• **WHAT NEEDS TO BE DONE**: Please return every line in the following data that includes the string "location".

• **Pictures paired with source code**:
>>>
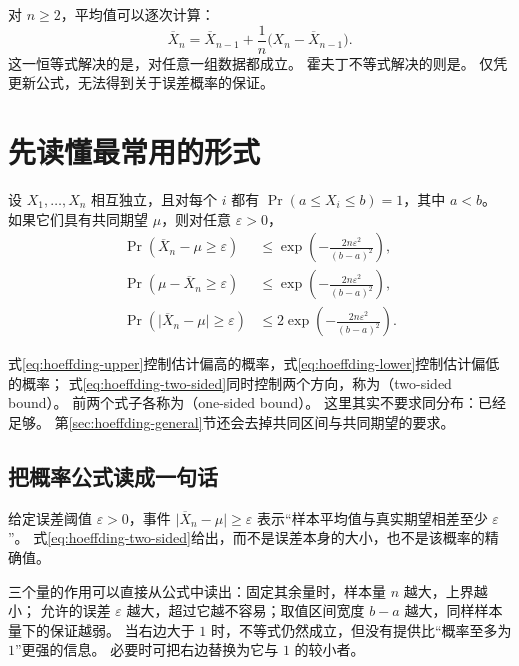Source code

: \documentclass[UTF8]{ctexart}
\begin{document}
对 $n\geq2$，平均值可以逐次计算：
\[
  \overline X_n=\overline X_{n-1}
  +\frac1n\bigl(X_n-\overline X_{n-1}\bigr).
\]
这一恒等式解决的是，对任意一组数据都成立。
霍夫丁不等式解决的则是。
仅凭更新公式，无法得到关于误差概率的保证。

\section{先读懂最常用的形式}
\label{sec:hoeffding-common-form}

\begin{theorem}[共同有界区间下的霍夫丁不等式]
\label{thm:hoeffding-common}
设 $X_1,\ldots,X_n$ 相互独立，且对每个 $i$ 都有 $\Pr(a\leq X_i\leq b)=1$，其中 $a<b$。
如果它们具有共同期望 $\mu$，则对任意 $\varepsilon>0$，
\begin{align}
  \Pr(\overline X_n-\mu\geq\varepsilon)
  &\leq \exp\!\left(-\frac{2n\varepsilon^2}{(b-a)^2}\right),
  \label{eq:hoeffding-upper}\\
  \Pr(\mu-\overline X_n\geq\varepsilon)
  &\leq \exp\!\left(-\frac{2n\varepsilon^2}{(b-a)^2}\right),
  \label{eq:hoeffding-lower}\\
  \Pr\!\left(\lvert\overline X_n-\mu\rvert\geq\varepsilon\right)
  &\leq 2\exp\!\left(-\frac{2n\varepsilon^2}{(b-a)^2}\right).
  \label{eq:hoeffding-two-sided}
\end{align}
\end{theorem}

式\eqref{eq:hoeffding-upper}控制估计偏高的概率，式\eqref{eq:hoeffding-lower}控制估计偏低的概率；
式\eqref{eq:hoeffding-two-sided}同时控制两个方向，称为（two-sided bound）。
前两个式子各称为（one-sided bound）。
这里其实不要求同分布：已经足够。
第\ref{sec:hoeffding-general}节还会去掉共同区间与共同期望的要求。

\subsection{把概率公式读成一句话}

给定误差阈值 $\varepsilon>0$，事件
$\lvert\overline X_n-\mu\rvert\geq\varepsilon$
表示“样本平均值与真实期望相差至少 $\varepsilon$”。
式\eqref{eq:hoeffding-two-sided}给出，而不是误差本身的大小，也不是该概率的精确值。

三个量的作用可以直接从公式中读出：固定其余量时，样本量 $n$ 越大，上界越小；
允许的误差 $\varepsilon$ 越大，超过它越不容易；取值区间宽度 $b-a$ 越大，同样样本量下的保证越弱。
当右边大于 $1$ 时，不等式仍然成立，但没有提供比“概率至多为 $1$”更强的信息。
必要时可把右边替换为它与 $1$ 的较小者。
\end{document}
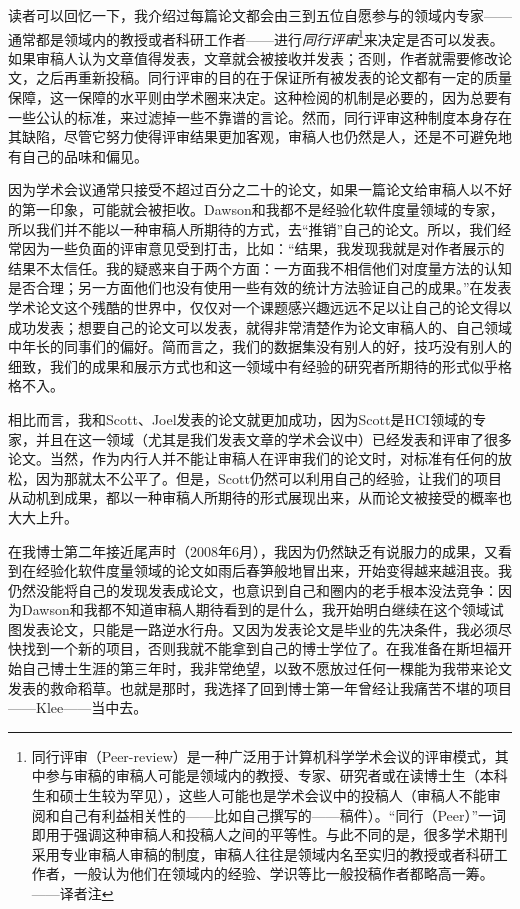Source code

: \documentclass[letter,12pt]{book}
\begin{document}
\begin{CJK}{UTF8}{gbsn}
读者可以回忆一下，我介绍过每篇论文都会由三到五位自愿参与的领域内专家——通常都是领域内的教授或者科研工作者——进行\emph{同行评审}\footnote{同行评审（Peer-review）是一种广泛用于计算机科学学术会议的评审模式，其中参与审稿的审稿人可能是领域内的教授、专家、研究者或在读博士生（本科生和硕士生较为罕见），这些人可能也是学术会议中的投稿人（审稿人不能审阅和自己有利益相关性的——比如自己撰写的——稿件）。“同行（Peer）”一词即用于强调这种审稿人和投稿人之间的平等性。与此不同的是，很多学术期刊采用专业审稿人审稿的制度，审稿人往往是领域内名至实归的教授或者科研工作者，一般认为他们在领域内的经验、学识等比一般投稿作者都略高一筹。——译者注}来决定是否可以发表。如果审稿人认为文章值得发表，文章就会被接收并发表；否则，作者就需要修改论文，之后再重新投稿。同行评审的目的在于保证所有被发表的论文都有一定的质量保障，这一保障的水平则由学术圈来决定。这种检阅的机制是必要的，因为总要有一些公认的标准，来过滤掉一些不靠谱的言论。然而，同行评审这种制度本身存在其缺陷，尽管它努力使得评审结果更加客观，审稿人也仍然是人，还是不可避免地有自己的品味和偏见。

因为学术会议通常只接受不超过百分之二十的论文，如果一篇论文给审稿人以不好的第一印象，可能就会被拒收。Dawson和我都不是经验化软件度量领域的专家，所以我们并不能以一种审稿人所期待的方式，去“推销”自己的论文。所以，我们经常因为一些负面的评审意见受到打击，比如：“结果，我发现我就是对作者展示的结果不太信任。我的疑惑来自于两个方面：一方面我不相信他们对度量方法的认知是否合理；另一方面他们也没有使用一些有效的统计方法验证自己的成果。”在发表学术论文这个残酷的世界中，仅仅对一个课题感兴趣远远不足以让自己的论文得以成功发表；想要自己的论文可以发表，就得非常清楚作为论文审稿人的、自己领域中年长的同事们的偏好。简而言之，我们的数据集没有别人的好，技巧没有别人的细致，我们的成果和展示方式也和这一领域中有经验的研究者所期待的形式似乎格格不入。

相比而言，我和Scott、Joel发表的论文就更加成功，因为Scott是HCI领域的专家，并且在这一领域（尤其是我们发表文章的学术会议中）已经发表和评审了很多论文。当然，作为内行人并不能让审稿人在评审我们的论文时，对标准有任何的放松，因为那就太不公平了。但是，Scott仍然可以利用自己的经验，让我们的项目从动机到成果，都以一种审稿人所期待的形式展现出来，从而论文被接受的概率也大大上升。

\breakline

在我博士第二年接近尾声时（2008年6月），我因为仍然缺乏有说服力的成果，又看到在经验化软件度量领域的论文如雨后春笋般地冒出来，开始变得越来越沮丧。我仍然没能将自己的发现发表成论文，也意识到自己和圈内的老手根本没法竞争：因为Dawson和我都不知道审稿人期待看到的是什么，我开始明白继续在这个领域试图发表论文，只能是一路逆水行舟。又因为发表论文是毕业的先决条件，我必须尽快找到一个新的项目，否则我就不能拿到自己的博士学位了。在我准备在斯坦福开始自己博士生涯的第三年时，我非常绝望，以致不愿放过任何一棵能为我带来论文发表的救命稻草。也就是那时，我选择了回到博士第一年曾经让我痛苦不堪的项目——Klee——当中去。


\end{CJK}
\end{document}
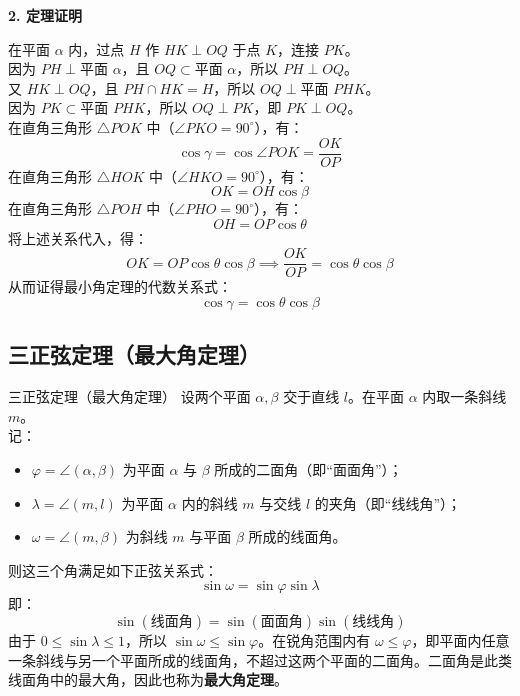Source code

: \documentclass[11pt,a4paper]{ctexart}
\begin{document}
\noindent\textbf{2. 定理证明}\par
在平面 $\alpha$ 内，过点 $H$ 作 $HK \perp OQ$ 于点 $K$，连接 $PK$。\\
因为 $PH \perp \text{平面 } \alpha$，且 $OQ \subset \text{平面 } \alpha$，所以 $PH \perp OQ$。\\
又 $HK \perp OQ$，且 $PH \cap HK = H$，所以 $OQ \perp \text{平面 } PHK$。\\
因为 $PK \subset \text{平面 } PHK$，所以 $OQ \perp PK$，即 $PK \perp OQ$。\\
在直角三角形 $\triangle POK$ 中（$\angle PKO = 90^\circ$），有：
\[ \cos\gamma = \cos\angle POK = \frac{OK}{OP} \]
在直角三角形 $\triangle HOK$ 中（$\angle HKO = 90^\circ$），有：
\[ OK = OH \cos\beta \]
在直角三角形 $\triangle POH$ 中（$\angle PHO = 90^\circ$），有：
\[ OH = OP \cos\theta \]
将上述关系代入，得：
\[ OK = OP \cos\theta \cos\beta \implies \frac{OK}{OP} = \cos\theta \cos\beta \]
从而证得最小角定理的代数关系式：
\[ \cos\gamma = \cos\theta \cos\beta \]

\subsection{三正弦定理（最大角定理）}

\begin{theorembox}{三正弦定理（最大角定理）}
设两个平面 $\alpha, \beta$ 交于直线 $l$。在平面 $\alpha$ 内取一条斜线 $m$。\\
记：
\begin{itemize}
    \item $\varphi = \angle(\alpha, \beta)$ 为平面 $\alpha$ 与 $\beta$ 所成的二面角（即“面面角”）；
    \item $\lambda = \angle(m, l)$ 为平面 $\alpha$ 内的斜线 $m$ 与交线 $l$ 的夹角（即“线线角”）；
    \item $\omega = \angle(m, \beta)$ 为斜线 $m$ 与平面 $\beta$ 所成的线面角。
\end{itemize}
则这三个角满足如下正弦关系式：
\[ \sin\omega = \sin\varphi \sin\lambda \]
即：
\[ \sin(\text{线面角}) = \sin(\text{面面角}) \sin(\text{线线角}) \]
由于 $0 \le \sin\lambda \le 1$，所以 $\sin\omega \le \sin\varphi$。在锐角范围内有 $\omega \le \varphi$，即平面内任意一条斜线与另一个平面所成的线面角，不超过这两个平面的二面角。二面角是此类线面角中的最大角，因此也称为\textbf{最大角定理}。
\end{theorembox}
\end{document}
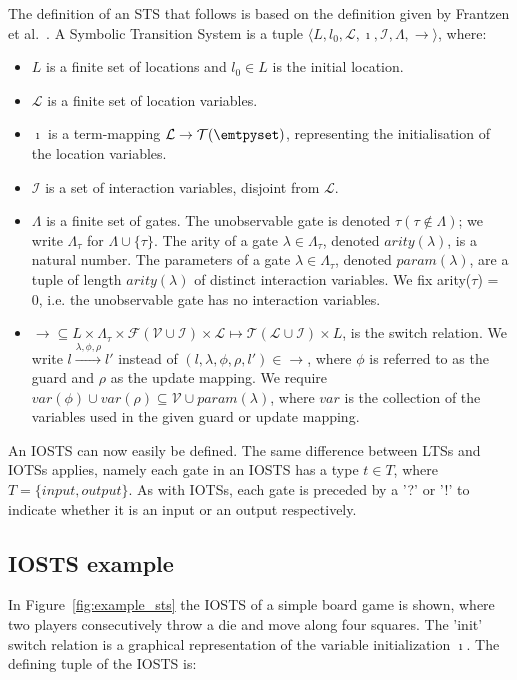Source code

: \begin{definition}
The definition of an STS that follows is based on the definition given by Frantzen et al.~\cite{Frantzen:Symbolic}. A Symbolic Transition System is a tuple $\langle L,l_0,\mathcal{L},\imath,\mathcal{I},\Lambda,\rightarrow\rangle$, where:
\begin{itemize}
\item $L$ is a finite set of locations and $l_0 \in L$ is the initial location.
\item $\mathcal{L}$ is a finite set of location variables.
\item $\imath$ is a term-mapping $\mathcal{L} \rightarrow \mathcal{T}(\emtpyset)$, representing the initialisation of the location variables.
\item $\mathcal{I}$ is a set of interaction variables, disjoint from $\mathcal{L}$.
\item $\Lambda$ is a finite set of gates. The unobservable gate is denoted $\tau (\tau \notin \Lambda)$; we write $\Lambda_\tau$ for $\Lambda \cup \{\tau\}$. The arity of a gate $\lambda\in\Lambda_\tau$, denoted $arity(\lambda)$, is a natural number. The parameters of a gate $\lambda\in\Lambda_\tau$, denoted $param(\lambda)$, are a tuple of length $arity(\lambda)$ of distinct interaction variables. We fix arity($\tau$) = 0, i.e. the unobservable gate has no interaction variables.
\item $\rightarrow \subseteq L \times \Lambda_\tau \times \mathcal{F}(\mathcal{V} \cup \mathcal{I}) \times \mathcal{L} \mapsto \mathcal{T}(\mathcal{L} \cup \mathcal{I}) \times L$, is the switch relation. We write $l\xrightarrow{\lambda,\phi,\rho}l'$ instead of $(l,\lambda,\phi,\rho,l')\in\rightarrow$, where $\phi$ is referred to as the guard and $\rho$ as the update mapping. We require $var(\phi) \cup var(\rho) \subseteq \mathcal{V} \cup param(\lambda)$, where $var$ is the collection of the variables used in the given guard or update mapping.
\end{itemize}
\end{definition}

An IOSTS can now easily be defined. The same difference between LTSs and IOTSs applies, namely each gate in an IOSTS has a type $t \in T$, where $T = \{input, output\}$. As with IOTSs, each gate is preceded by a '?' or '!' to indicate whether it is an input or an output respectively.

\subsection{IOSTS example}\label{sec:sts_example}
In Figure~\ref{fig:example_sts} the IOSTS of a simple board game is shown, where two players consecutively throw a die and move along four squares. The 'init' switch relation is a graphical representation of the variable initialization $\imath$. The defining tuple of the IOSTS is:

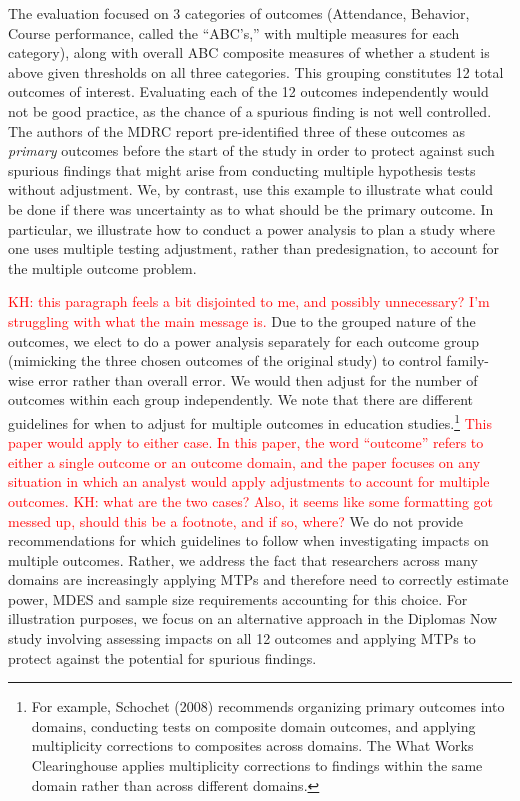 \documentclass[
]{article}
\begin{document}
The evaluation focused on 3 categories of outcomes (Attendance,
Behavior, Course performance, called the ``ABC's,'' with multiple
measures for each category), along with overall ABC composite measures
of whether a student is above given thresholds on all three categories.
This grouping constitutes 12 total outcomes of interest. Evaluating each
of the 12 outcomes independently would not be good practice, as the
chance of a spurious finding is not well controlled. The authors of the
MDRC report pre-identified three of these outcomes as \emph{primary}
outcomes before the start of the study in order to protect against such
spurious findings that might arise from conducting multiple hypothesis
tests without adjustment. We, by contrast, use this example to
illustrate what could be done if there was uncertainty as to what should
be the primary outcome. In particular, we illustrate how to conduct a
power analysis to plan a study where one uses multiple testing
adjustment, rather than predesignation, to account for the multiple
outcome problem.

\textcolor{red}{KH: this paragraph feels a bit disjointed to me, and possibly unnecessary? I'm struggling with what the main message is.}
Due to the grouped nature of the outcomes, we elect to do a power
analysis separately for each outcome group (mimicking the three chosen
outcomes of the original study) to control family-wise error rather than
overall error. We would then adjust for the number of outcomes within
each group independently. We note that there are different guidelines
for when to adjust for multiple outcomes in education
studies.\footnote{For example, Schochet (2008) recommends organizing primary outcomes into domains, conducting tests on composite domain outcomes, and applying multiplicity corrections to composites across domains. The What Works Clearinghouse applies multiplicity corrections to findings within the same domain rather than across different domains.}
\textcolor{red}{This paper would apply to either case.
In this paper, the word “outcome” refers to either a single outcome or an outcome domain, and the paper focuses on any situation in which an analyst would apply adjustments to account for multiple outcomes. KH: what are the two cases? Also, it seems like some formatting got messed up, should this be a footnote, and if so, where?}
We do not provide recommendations for which guidelines to follow when
investigating impacts on multiple outcomes. Rather, we address the fact
that researchers across many domains are increasingly applying MTPs and
therefore need to correctly estimate power, MDES and sample size
requirements accounting for this choice. For illustration purposes, we
focus on an alternative approach in the Diplomas Now study involving
assessing impacts on all 12 outcomes and applying MTPs to protect
against the potential for spurious findings.
\end{document}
<<<
• **ANSWER SECTION**:
\item $L$ is a finite set of locations and $l_0 \in L$ is the initial location.
\item $\mathcal{L}$ is a finite set of location variables.
\item $\imath$ is a term-mapping $\mathcal{L} \rightarrow \mathcal{T}(\emtpyset)$, representing the initialisation of the location variables.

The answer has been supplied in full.